AUTHOR: Krämer, Martin
TITLE: Vowel Harmony and Correspondence Theory
SERIES: Studies in Generative Grammar 66
PUBLISHER: Mouton de Gruyter
Eric Bakovic, University of California, San Diego
The topic of this book is the analysis of various aspects of
vowel harmony within Optimality Theory (OT; Prince &
Smolensky 1993/2002), with particular attention to the
Correspondence Theory of faithfulness (McCarthy & Prince
1995, 1999). The empirical and analytical issues addressed
in the book are all ones that have received substantial
attention in the vowel harmony literature regardless of
theoretical orientation, but the author's overall approach
differs in many interesting ways from previous work.
The book is divided into two parts. Part I, "The phenomenon
and the theoretical background", contains three chapters.
Chapter 1 introduces various aspects of vowel harmony,
highlighting those that are the focus of the book (see the
summary of Part II below). Chapter 2 introduces OT and the
particular types of constraints to be crucially employed in
the remainder of the book: positional faithfulness,
syntagmatic identity, and (three types of) "coordinated"

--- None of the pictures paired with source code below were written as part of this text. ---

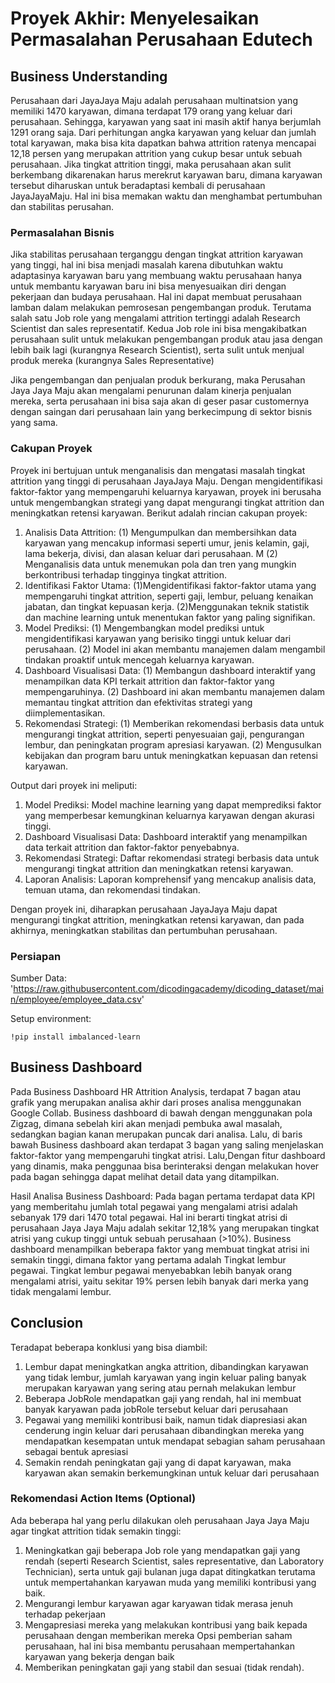# Proyek Akhir: Menyelesaikan Permasalahan Perusahaan Edutech

## Business Understanding

Perusahaan dari JayaJaya Maju adalah perusahaan multinatsion yang memiliki 1470 karyawan, dimana terdapat 179 orang yang keluar dari perusahaan. Sehingga, karyawan yang saat ini masih aktif hanya berjumlah 1291 orang saja. Dari perhitungan angka karyawan yang keluar dan jumlah total karyawan, maka bisa kita dapatkan bahwa attrition ratenya mencapai 12,18 persen yang merupakan attrition yang cukup besar untuk sebuah perusahaan. Jika tingkat attrition tinggi, maka perusahaan akan sulit berkembang dikarenakan harus merekrut karyawan baru, dimana karyawan tersebut diharuskan untuk beradaptasi kembali di perusahaan JayaJayaMaju. Hal ini bisa memakan waktu dan menghambat pertumbuhan dan stabilitas perusahan.

### Permasalahan Bisnis

Jika stabilitas perusahaan terganggu dengan tingkat attrition karyawan yang tinggi, hal ini bisa menjadi masalah karena dibutuhkan waktu adaptasinya karyawan baru yang membuang waktu perusahaan hanya untuk membantu karyawan baru ini bisa menyesuaikan diri dengan pekerjaan dan budaya perusahaan. Hal ini dapat membuat perusahaan lamban dalam melakukan pemrosesan pengembangan produk. Terutama salah satu Job role yang mengalami attrition tertinggi adalah Research Scientist dan sales representatif. Kedua Job role ini bisa mengakibatkan perusahaan sulit untuk melakukan pengembangan produk atau jasa dengan lebih baik lagi (kurangnya Research Scientist), serta sulit untuk menjual produk mereka (kurangnya Sales Representative)

Jika pengembangan dan penjualan produk berkurang, maka Perusahan Jaya Jaya Maju akan mengalami penurunan dalam kinerja penjualan mereka, serta perusahaan ini bisa saja akan di geser pasar customernya dengan saingan dari perusahaan lain yang berkecimpung di sektor bisnis yang sama. 

### Cakupan Proyek
Proyek ini bertujuan untuk menganalisis dan mengatasi masalah tingkat attrition yang tinggi di perusahaan JayaJaya Maju. Dengan mengidentifikasi faktor-faktor yang mempengaruhi keluarnya karyawan, proyek ini berusaha untuk mengembangkan strategi yang dapat mengurangi tingkat attrition dan meningkatkan retensi karyawan. Berikut adalah rincian cakupan proyek:

1. Analisis Data Attrition:
(1) Mengumpulkan dan membersihkan data karyawan yang mencakup informasi seperti umur, jenis kelamin, gaji, lama bekerja, divisi, dan alasan keluar dari perusahaan. M
(2) Menganalisis data untuk menemukan pola dan tren yang mungkin berkontribusi terhadap tingginya tingkat attrition.
2. Identifikasi Faktor Utama:
(1)Mengidentifikasi faktor-faktor utama yang mempengaruhi tingkat attrition, seperti gaji, lembur, peluang kenaikan jabatan, dan tingkat kepuasan kerja.
(2)Menggunakan teknik statistik dan machine learning untuk menentukan faktor yang paling signifikan.
3. Model Prediksi:
(1) Mengembangkan model prediksi untuk mengidentifikasi karyawan yang berisiko tinggi untuk keluar dari perusahaan.
(2) Model ini akan membantu manajemen dalam mengambil tindakan proaktif untuk mencegah keluarnya karyawan.
4. Dashboard Visualisasi Data:
(1) Membangun dashboard interaktif yang menampilkan data KPI terkait attrition dan faktor-faktor yang mempengaruhinya.
(2) Dashboard ini akan membantu manajemen dalam memantau tingkat attrition dan efektivitas strategi yang diimplementasikan.
5. Rekomendasi Strategi:
(1) Memberikan rekomendasi berbasis data untuk mengurangi tingkat attrition, seperti penyesuaian gaji, pengurangan lembur, dan peningkatan program apresiasi karyawan.
(2) Mengusulkan kebijakan dan program baru untuk meningkatkan kepuasan dan retensi karyawan.

Output dari proyek ini meliputi:

1. Model Prediksi: Model machine learning yang dapat memprediksi faktor yang memperbesar kemungkinan keluarnya karyawan dengan akurasi tinggi.
2. Dashboard Visualisasi Data: Dashboard interaktif yang menampilkan data terkait attrition dan faktor-faktor penyebabnya.
3. Rekomendasi Strategi: Daftar rekomendasi strategi berbasis data untuk mengurangi tingkat attrition dan meningkatkan retensi karyawan.
4. Laporan Analisis: Laporan komprehensif yang mencakup analisis data, temuan utama, dan rekomendasi tindakan.

Dengan proyek ini, diharapkan perusahaan JayaJaya Maju dapat mengurangi tingkat attrition, meningkatkan retensi karyawan, dan pada akhirnya, meningkatkan stabilitas dan pertumbuhan perusahaan.

### Persiapan
Sumber Data: 'https://raw.githubusercontent.com/dicodingacademy/dicoding_dataset/main/employee/employee_data.csv'

Setup environment:
```
!pip install imbalanced-learn
```

## Business Dashboard

Pada Business Dashboard HR Attrition Analysis, terdapat 7 bagan atau grafik yang merupakan analisa akhir dari proses analisa menggunakan Google Collab. Business dashboard di bawah dengan menggunakan pola Zigzag, dimana sebelah kiri akan menjadi pembuka awal masalah, sedangkan bagian kanan merupakan puncak dari analisa. Lalu, di baris bawah Business dashboard akan terdapat 3 bagan yang saling menjelaskan faktor-faktor yang mempengaruhi tingkat atrisi. Lalu,Dengan fitur dashboard yang dinamis, maka penggunaa bisa berinteraksi dengan melakukan hover pada bagan sehingga dapat melihat detail data yang ditampilkan. 

Hasil Analisa Business Dashboard:
Pada bagan pertama terdapat data KPI yang memberitahu jumlah total pegawai yang mengalami atrisi adalah sebanyak 179 dari 1470 total pegawai. Hal ini berarti tingkat atrisi di perusahaan Jaya Jaya Maju adalah sekitar 12,18% yang merupakan tingkat atrisi yang cukup tinggi untuk sebuah perusahaan (>10%). Business dashboard menampilkan beberapa faktor yang membuat tingkat atrisi ini semakin tinggi, dimana faktor yang pertama adalah Tingkat lembur pegawai. Tingkat lembur pegawai menyebabkan lebih banyak orang mengalami atrisi, yaitu sekitar 19% persen lebih banyak dari merka yang tidak mengalami lembur.

## Conclusion
Teradapat beberapa konklusi yang bisa diambil:
1. Lembur dapat meningkatkan angka attrition, dibandingkan karyawan yang tidak lembur, jumlah karyawan yang ingin keluar paling banyak merupakan karyawan yang sering atau pernah melakukan lembur
2. Beberapa JobRole mendapatkan gaji yang rendah, hal ini membuat banyak karyawan pada jobRole tersebut keluar dari perusahaan
3. Pegawai yang memiliki kontribusi baik, namun tidak diapresiasi akan cenderung ingin keluar dari perusahaan dibandingkan mereka yang mendapatkan kesempatan untuk mendapat sebagian saham perusahaan sebagai bentuk apresiasi
4. Semakin rendah peningkatan gaji yang di dapat karyawan, maka karyawan akan semakin berkemungkinan untuk keluar dari perusahaan 


### Rekomendasi Action Items (Optional)

Ada beberapa hal yang perlu dilakukan oleh perusahaan Jaya Jaya Maju agar tingkat attrition tidak semakin tinggi:
1. Meningkatkan gaji beberapa Job role yang mendapatkan gaji yang rendah (seperti Research Scientist, sales representative, dan Laboratory Technician), serta untuk gaji bulanan juga dapat ditingkatkan terutama untuk mempertahankan karyawan muda yang memiliki kontribusi yang baik.
2. Mengurangi lembur karyawan agar karyawan tidak merasa jenuh terhadap pekerjaan
3. Mengapresiasi mereka yang melakukan kontribusi yang baik kepada perusahaan dengan memberikan mereka Opsi pemberian saham perusahaan, hal ini bisa membantu perusahaan mempertahankan karyawan yang bekerja dengan baik
4. Memberikan peningkatan gaji yang stabil dan sesuai (tidak rendah).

constraints. Chapter 3 is a preview of how specific examples
of some of the empirical phenomena introduced in Chapter 1
will be analyzed in Part II of the book with the constraint
types introduced in Chapter 2.
Part II, "Case Studies", also contains three chapters plus a
general concluding chapter. Each of the substantive chapters
addresses a coherent cluster of empirical phenomena, with
detailed analyses of examples from a variety of languages.
Chapter 4 addresses directionality and its (hypothesized)
morphological underpinnings. Chapter 5 addresses vowel
transparency. Chapter 6 addresses the problem of vowels that
are specified for a harmonic feature value that is the
opposite of the value that they impose on other vowels. (The
author dubs these vowels 'Trojan' vowels, a useful moniker
that I will adopt in this review.) Parasitic harmony -- a
situation in which harmonizing vowels must already share
some feature -- is also discussed in Chapter 6, as a part of
the extensive analysis of the well-known complex interaction
of vowel harmony and other processes in Yawelmani Yokuts.
The final, concluding chapter summarizes the main points of
the book and comments on four major theoretical themes:
serialism, underspecification, factorial typology, and
functional motivation. In addition to endnotes, a
bibliography and an index, there is a useful appendix of
proposed constraints and their definitions as well as an
appendix of languages analyzed in the book (with details
regarding properties relevant to vowel harmony).
Apart from a few relatively minor changes, additions and
omissions, this book is essentially identical to the
author's 2001 doctoral dissertation of the same title.
There are four main empirical phenomena that the author
chooses to focus on in this book, and which I will also
largely restrict my attention to in this review:
Vowel harmony originates in a particular vowel (e.g., a
vowel in the root) and proceeds outward from there.
2. Transparent vowels.
Vowel harmony may ignore certain vowels, skipping over
them and affecting vowels on the other side.
3. Trojan vowels.
Certain vowels may condition harmony for the opposite
value of the harmonic feature with which they surface.
4. Parasitic harmony.
Neighboring vowels may harmonize only if they already
agree in terms of another, attendant feature.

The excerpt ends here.